Chronic lymphocytic leukemia (CLL) is a type of cancer that starts from lymphocytes in the bone marrow. In a small, early phase trial, a high percentage of patients who had
exhausted most traditional treatments for chronic lymphocytic leukemia
saw their tumors shrink or even disappear after an infusion of a highly
targeted, experimental CAR T-cell immunotherapy developed at Seattle's
Fred Hutchinson Cancer Research Center.
Fred Hutch researchers presented their findings at the American Society of Hematology
Annual Meeting and Exposition in San Diego.
‘Chronic lymphocytic leukemia patients who had exhausted most traditional treatments saw their tumors shrink or even disappear after an infusion of a highly targeted, experimental CAR T-cell immunotherapy.’
Almost all of the 24 patients in the study had cancer that had
advanced despite treatment with a newly approved drug called ibrutinib -
an ominous indicator for patient survival. Most patients also had
chromosomal markers in their leukemia cells that put them at high risk -
"predictors of a bad response to most standard therapies," said Dr.
Cameron Turtle, a hematologist/oncologist in the Clinical Research
Division at Fred Hutch who co-leads the trial with colleagues Drs. David
Maloney and Stanley Riddell.
Turtle's presentation will focus on the results in a subgroup of
patients who received the CAR T-cell infusion using preferred
chemotherapy and CAR T-cell doses that evolved from recent trial data.
Fourteen of the 19 restaged patients experienced a partial or complete
regression of the disease in their lymph nodes. Of the 17 who had
leukemia in their marrow when they enrolled in the trial, 15 saw the
marrow become cancer-free after receiving CAR T-cells.
"These are all heavily pretreated patients who've gone through many
previous therapies," Turtle said. "It's very pleasing to see patients
with refractory disease respond like this."
Participants with the highest number of CAR T-cells in their blood
after infusion were the most likely to have their disease disappear from
bone marrow after CAR T-cell infusion. Side effects included high
fevers, due to activation of CAR T-cells, and neurologic symptoms.

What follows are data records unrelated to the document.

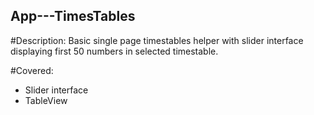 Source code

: ## App---TimesTables


#Description:
Basic single page timestables helper with slider interface displaying first 50 numbers in selected timestable.


#Covered:
- Slider interface
- TableView
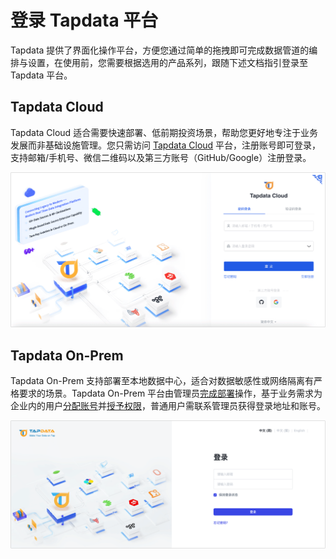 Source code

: # 登录 Tapdata 平台

Tapdata 提供了界面化操作平台，方便您通过简单的拖拽即可完成数据管道的编排与设置，在使用前，您需要根据选用的产品系列，跟随下述文档指引登录至 Tapdata 平台。

## Tapdata Cloud

Tapdata Cloud 适合需要快速部署、低前期投资场景，帮助您更好地专注于业务发展而非基础设施管理。您只需访问 [Tapdata Cloud](https://cloud.tapdata.net/console/v3/) 平台，注册账号即可登录，支持邮箱/手机号、微信二维码以及第三方账号（GitHub/Google）注册登录。

![登录 Tapdata Cloud](../images/login-cloud.png)



## Tapdata On-Prem

Tapdata On-Prem 支持部署至本地数据中心，适合对数据敏感性或网络隔离有严格要求的场景。Tapdata On-Prem 平台由管理员[完成部署](../quick-start/install/install-tapdata-enterprise/README.md)操作，基于业务需求为企业内的用户[分配账号](../user-guide/manage-system/manage-user.md)并[授予权限](../user-guide/manage-system/manage-role.md)，普通用户需联系管理员获得登录地址和账号。

![登录 Tapdata On-Prem](../images/login-on-prem.png) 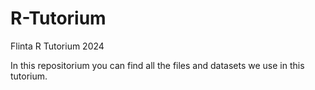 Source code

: # R-Tutorium
Flinta R Tutorium 2024


In this repositorium you can find all the files and datasets we use in this tutorium.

Although one patient died from severe toxicity, the side effects
experienced by other patients in the study were temporary.
Turtle and his colleagues
identified certain biomarkers in patients' blood the day after infusion
that were associated with the later development of the most severe
toxicities. The researchers hope these biomarkers could eventually lead
to tests to predict and mitigate the most serious side effects.
CAR T-cell therapy is accomplished by engineering T cells extracted
from each patient's blood. A modified virus delivers genetic
instructions into the cells for making a CAR, or chimeric antigen
receptor, a synthetic molecule that allows T cells to recognize and kill
cells bearing a particular target. In this case, the target is CD19, a
molecule found on the surface of certain blood cells, including CLL
cells, and the T cells are a carefully selected, one-to-one combination
of two functionally different subsets if T cells. After the CAR T-cells
are grown in the lab and the patient has received chemotherapy, the new
CAR T-cells are infused back into the patient.

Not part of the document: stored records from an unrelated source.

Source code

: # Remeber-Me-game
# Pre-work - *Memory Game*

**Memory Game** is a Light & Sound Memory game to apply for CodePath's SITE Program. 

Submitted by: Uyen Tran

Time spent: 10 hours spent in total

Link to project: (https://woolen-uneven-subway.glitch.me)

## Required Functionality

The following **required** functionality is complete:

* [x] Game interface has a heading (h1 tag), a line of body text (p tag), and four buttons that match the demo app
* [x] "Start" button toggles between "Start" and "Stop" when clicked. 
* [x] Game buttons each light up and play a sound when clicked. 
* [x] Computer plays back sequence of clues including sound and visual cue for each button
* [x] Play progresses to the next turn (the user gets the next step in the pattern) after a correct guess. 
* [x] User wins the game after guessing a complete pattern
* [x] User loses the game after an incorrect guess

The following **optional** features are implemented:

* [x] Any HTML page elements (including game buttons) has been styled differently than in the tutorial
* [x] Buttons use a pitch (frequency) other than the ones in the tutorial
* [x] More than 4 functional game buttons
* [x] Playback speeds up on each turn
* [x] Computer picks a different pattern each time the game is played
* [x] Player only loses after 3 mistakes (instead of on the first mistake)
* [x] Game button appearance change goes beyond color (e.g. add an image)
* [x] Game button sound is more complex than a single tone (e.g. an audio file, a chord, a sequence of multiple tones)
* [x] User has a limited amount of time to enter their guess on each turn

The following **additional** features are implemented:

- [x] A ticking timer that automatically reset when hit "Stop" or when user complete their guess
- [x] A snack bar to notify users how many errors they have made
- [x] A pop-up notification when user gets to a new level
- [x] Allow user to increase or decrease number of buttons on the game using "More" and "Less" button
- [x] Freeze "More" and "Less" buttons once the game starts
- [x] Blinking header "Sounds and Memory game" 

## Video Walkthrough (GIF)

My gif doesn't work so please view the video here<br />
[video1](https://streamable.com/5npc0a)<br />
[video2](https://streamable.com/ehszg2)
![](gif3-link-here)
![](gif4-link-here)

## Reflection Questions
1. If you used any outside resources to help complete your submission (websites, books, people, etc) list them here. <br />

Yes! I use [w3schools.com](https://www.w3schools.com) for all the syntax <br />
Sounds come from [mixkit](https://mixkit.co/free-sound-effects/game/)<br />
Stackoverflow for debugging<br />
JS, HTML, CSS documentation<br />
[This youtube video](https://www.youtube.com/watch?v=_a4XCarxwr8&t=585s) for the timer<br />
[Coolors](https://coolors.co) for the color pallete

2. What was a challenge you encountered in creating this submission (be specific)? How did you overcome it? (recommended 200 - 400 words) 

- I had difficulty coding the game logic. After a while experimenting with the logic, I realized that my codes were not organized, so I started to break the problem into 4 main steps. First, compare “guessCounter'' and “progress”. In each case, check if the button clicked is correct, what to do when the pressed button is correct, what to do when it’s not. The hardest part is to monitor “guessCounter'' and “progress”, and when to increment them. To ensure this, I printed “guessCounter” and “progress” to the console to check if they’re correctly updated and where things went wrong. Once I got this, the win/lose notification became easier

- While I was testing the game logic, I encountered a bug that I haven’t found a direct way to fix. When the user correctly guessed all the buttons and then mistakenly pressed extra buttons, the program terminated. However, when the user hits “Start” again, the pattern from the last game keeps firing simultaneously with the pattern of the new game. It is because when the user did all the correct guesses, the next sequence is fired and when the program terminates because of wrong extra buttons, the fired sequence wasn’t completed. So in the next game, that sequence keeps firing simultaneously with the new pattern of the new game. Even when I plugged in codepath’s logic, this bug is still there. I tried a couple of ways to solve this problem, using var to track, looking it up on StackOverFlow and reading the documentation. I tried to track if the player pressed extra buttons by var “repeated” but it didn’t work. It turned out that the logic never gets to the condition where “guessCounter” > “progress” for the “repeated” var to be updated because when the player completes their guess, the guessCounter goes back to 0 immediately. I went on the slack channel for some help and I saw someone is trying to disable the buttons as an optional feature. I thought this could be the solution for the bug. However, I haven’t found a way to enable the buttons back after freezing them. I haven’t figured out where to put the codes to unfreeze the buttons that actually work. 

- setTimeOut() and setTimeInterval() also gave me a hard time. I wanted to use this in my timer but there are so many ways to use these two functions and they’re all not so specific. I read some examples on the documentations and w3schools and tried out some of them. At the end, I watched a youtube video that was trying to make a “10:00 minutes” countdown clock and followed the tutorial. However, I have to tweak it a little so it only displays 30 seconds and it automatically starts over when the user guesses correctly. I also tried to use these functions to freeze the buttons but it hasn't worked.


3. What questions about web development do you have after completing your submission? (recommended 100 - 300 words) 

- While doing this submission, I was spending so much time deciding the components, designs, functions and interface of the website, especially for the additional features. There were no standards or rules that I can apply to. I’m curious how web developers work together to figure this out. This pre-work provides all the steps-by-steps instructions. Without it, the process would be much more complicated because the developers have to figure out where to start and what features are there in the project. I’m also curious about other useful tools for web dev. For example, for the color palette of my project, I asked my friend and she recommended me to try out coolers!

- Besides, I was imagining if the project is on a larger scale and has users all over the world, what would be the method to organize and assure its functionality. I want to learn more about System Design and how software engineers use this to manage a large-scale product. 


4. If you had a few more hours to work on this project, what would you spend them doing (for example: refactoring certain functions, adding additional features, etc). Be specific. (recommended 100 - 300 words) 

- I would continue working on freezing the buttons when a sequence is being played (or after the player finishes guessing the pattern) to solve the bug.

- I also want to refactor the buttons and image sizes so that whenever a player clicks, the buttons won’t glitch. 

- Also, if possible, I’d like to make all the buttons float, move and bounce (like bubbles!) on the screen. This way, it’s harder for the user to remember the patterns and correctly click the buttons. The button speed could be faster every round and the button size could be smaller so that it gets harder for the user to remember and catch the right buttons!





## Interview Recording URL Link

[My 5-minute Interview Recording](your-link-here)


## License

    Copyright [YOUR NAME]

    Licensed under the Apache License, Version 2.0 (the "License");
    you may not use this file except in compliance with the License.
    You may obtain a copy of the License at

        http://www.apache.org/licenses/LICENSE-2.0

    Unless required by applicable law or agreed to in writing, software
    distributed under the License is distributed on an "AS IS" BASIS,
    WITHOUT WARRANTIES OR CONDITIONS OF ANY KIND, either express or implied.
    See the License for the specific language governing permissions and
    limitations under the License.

CD19 CAR T-cell studies at Fred Hutch are unique because the
researchers engineer specific subsets of cells from the patient and
formulate the cell product to be uniform. By creating CAR T-cells with a
defined composition of T cell subsets, the researchers can improve the
link between the dose of cells a patient receives and what they
experience afterward - not just benefits, but also potential side
Patients in the trial are seen at Seattle Cancer Care Alliance, Fred Hutch's clinical care partner.